Kota Kupang, TIRILOLOKNEWS.COM || REGIONAL – Kementerian Kebudayaan Republik Indonesia menggelar Indonesia–Pacific Cultural Synergy (IPACS) 2025 pada 11–13 November 2025 di Kota Kupang, Nusa Tenggara Timur.
Forum kebudayaan internasional bertema “Celebrating Shared Cultures and Community Wisdom” ini menjadi momentum memperkuat kerja sama dan pertukaran budaya antara Indonesia dan negara-negara Pasifik.
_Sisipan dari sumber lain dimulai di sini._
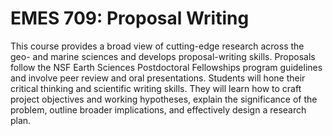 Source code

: # EMES 709: Proposal Writing

This course provides a broad view of cutting-edge research across the geo- and marine sciences and develops proposal-writing skills. Proposals follow the NSF Earth Sciences Postdoctoral Fellowships program guidelines and involve peer review and oral presentations. Students will hone their critical thinking and scientific writing skills. They will learn how to craft project objectives and working hypotheses, explain the significance of the problem, outline broader implications, and effectively design a research plan.
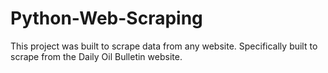 # Python-Web-Scraping
This project was built to scrape data from any website. Specifically built to scrape from the Daily Oil Bulletin website.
Acara pembukaan berlangsung di Hotel Harper, Kota Kupang, Rabu (12/11/2025).
Gubernur Nusa Tenggara Timur, Emanuel Melkiades Laka Lena, menyampaikan harapan agar IPACS menghasilkan langkah nyata dalam pelestarian, pengembangan, dan diplomasi budaya.
“Forum ini bukan hanya ajang pertukaran gagasan, tetapi ruang untuk memperkuat kolaborasi budaya yang mampu mendorong ekonomi berkelanjutan di kawasan Pasifik menghadapi tantangan global,” ujarnya.
Ia juga menyampaikan apresiasi kepada Menteri Kebudayaan RI, Fadli Zon, atas terselenggaranya kegiatan ini dalam waktu yang singkat.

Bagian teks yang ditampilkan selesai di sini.